Activity: Copy all entries exactly, and wherever an entry holds a picture, leave that picture out.

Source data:
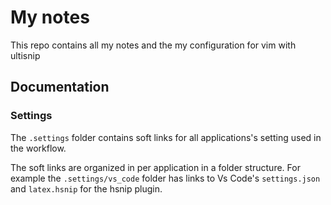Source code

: # My notes
This repo contains all my notes and the my configuration for vim with ultisnip


## Documentation
### Settings
The ```.settings``` folder contains soft links for all applications's setting used in the workflow.

The soft links are organized in per application in a folder structure. For example the ```.settings/vs_code``` folder has links to Vs Code's ```settings.json``` and ```latex.hsnip``` for the hsnip plugin.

Task response:
Source code

: # My notes
This repo contains all my notes and the my configuration for vim with ultisnip


## Documentation
### Settings
The ```.settings``` folder contains soft links for all applications's setting used in the workflow.

The soft links are organized in per application in a folder structure. For example the ```.settings/vs_code``` folder has links to Vs Code's ```settings.json``` and ```latex.hsnip``` for the hsnip plugin.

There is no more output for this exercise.